Range to output from the entries below: the line containing "Dimensions are shared" through the line containing "trends in the". Set it down exactly, ends included, nothing else.

** Opening RECORD SET block **

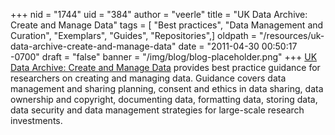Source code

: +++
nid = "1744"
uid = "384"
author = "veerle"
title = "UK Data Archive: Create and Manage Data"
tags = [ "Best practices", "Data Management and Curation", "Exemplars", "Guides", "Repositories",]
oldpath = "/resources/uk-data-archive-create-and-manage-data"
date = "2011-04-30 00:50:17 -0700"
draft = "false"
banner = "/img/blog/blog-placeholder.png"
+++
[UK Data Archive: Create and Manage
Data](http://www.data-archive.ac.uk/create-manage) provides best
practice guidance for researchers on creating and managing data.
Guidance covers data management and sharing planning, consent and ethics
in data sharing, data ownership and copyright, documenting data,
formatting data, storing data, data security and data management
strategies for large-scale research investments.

** Closing RECORD SET block **
** Opening RECORD SET block **

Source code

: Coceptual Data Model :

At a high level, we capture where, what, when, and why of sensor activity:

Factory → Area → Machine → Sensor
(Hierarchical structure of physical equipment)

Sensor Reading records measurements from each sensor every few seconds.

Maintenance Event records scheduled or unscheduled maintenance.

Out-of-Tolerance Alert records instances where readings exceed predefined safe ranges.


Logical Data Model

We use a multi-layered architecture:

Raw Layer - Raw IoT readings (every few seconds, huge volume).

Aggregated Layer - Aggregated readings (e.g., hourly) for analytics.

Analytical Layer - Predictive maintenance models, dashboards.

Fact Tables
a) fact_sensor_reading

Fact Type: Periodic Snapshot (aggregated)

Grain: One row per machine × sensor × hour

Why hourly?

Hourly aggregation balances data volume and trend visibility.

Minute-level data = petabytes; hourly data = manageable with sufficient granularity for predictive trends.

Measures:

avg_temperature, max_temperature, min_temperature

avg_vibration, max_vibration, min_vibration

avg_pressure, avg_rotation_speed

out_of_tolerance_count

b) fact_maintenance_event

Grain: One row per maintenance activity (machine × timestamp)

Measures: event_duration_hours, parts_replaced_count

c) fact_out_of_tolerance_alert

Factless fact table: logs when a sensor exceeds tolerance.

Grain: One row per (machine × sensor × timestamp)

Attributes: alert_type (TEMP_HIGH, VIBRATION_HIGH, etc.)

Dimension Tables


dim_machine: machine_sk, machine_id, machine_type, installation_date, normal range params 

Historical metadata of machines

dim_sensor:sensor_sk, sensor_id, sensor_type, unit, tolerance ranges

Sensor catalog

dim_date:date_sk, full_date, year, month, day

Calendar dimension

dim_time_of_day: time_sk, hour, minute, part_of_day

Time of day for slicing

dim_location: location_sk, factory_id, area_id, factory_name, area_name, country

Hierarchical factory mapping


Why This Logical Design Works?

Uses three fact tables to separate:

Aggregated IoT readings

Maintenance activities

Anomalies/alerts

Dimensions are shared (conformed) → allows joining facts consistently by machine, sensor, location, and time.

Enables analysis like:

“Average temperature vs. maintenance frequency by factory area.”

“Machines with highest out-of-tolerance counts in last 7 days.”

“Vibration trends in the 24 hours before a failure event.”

** Closing RECORD SET block **
** Opening RECORD SET block **

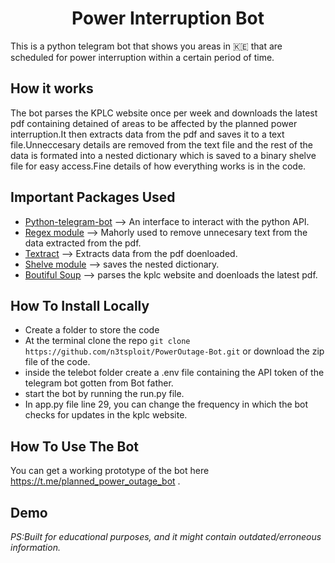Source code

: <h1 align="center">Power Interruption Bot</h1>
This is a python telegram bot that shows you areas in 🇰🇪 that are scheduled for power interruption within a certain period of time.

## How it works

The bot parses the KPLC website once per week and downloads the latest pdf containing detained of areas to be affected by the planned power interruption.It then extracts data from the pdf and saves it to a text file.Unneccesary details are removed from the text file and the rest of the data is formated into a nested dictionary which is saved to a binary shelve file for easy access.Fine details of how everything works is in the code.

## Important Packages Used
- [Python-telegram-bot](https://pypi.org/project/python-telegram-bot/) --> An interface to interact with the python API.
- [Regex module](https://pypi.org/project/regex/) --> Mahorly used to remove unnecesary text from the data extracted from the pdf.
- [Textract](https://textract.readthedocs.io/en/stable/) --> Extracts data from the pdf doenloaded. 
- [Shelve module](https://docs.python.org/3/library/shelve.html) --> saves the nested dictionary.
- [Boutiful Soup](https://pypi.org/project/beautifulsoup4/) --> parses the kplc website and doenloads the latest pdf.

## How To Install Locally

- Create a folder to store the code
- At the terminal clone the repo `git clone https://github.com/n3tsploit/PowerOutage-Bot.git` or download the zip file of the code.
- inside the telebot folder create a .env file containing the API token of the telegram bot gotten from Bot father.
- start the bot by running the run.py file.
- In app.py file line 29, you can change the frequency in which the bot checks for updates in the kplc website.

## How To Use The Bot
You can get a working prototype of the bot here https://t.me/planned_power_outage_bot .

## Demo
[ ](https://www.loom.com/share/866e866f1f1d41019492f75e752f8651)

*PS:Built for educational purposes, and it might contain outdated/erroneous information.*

** Closing RECORD SET block **

> [EXERCISE ANSWER]:
Dimensions are shared (conformed) → allows joining facts consistently by machine, sensor, location, and time.

Enables analysis like:

“Average temperature vs. maintenance frequency by factory area.”

“Machines with highest out-of-tolerance counts in last 7 days.”

“Vibration trends in the 24 hours before a failure event.”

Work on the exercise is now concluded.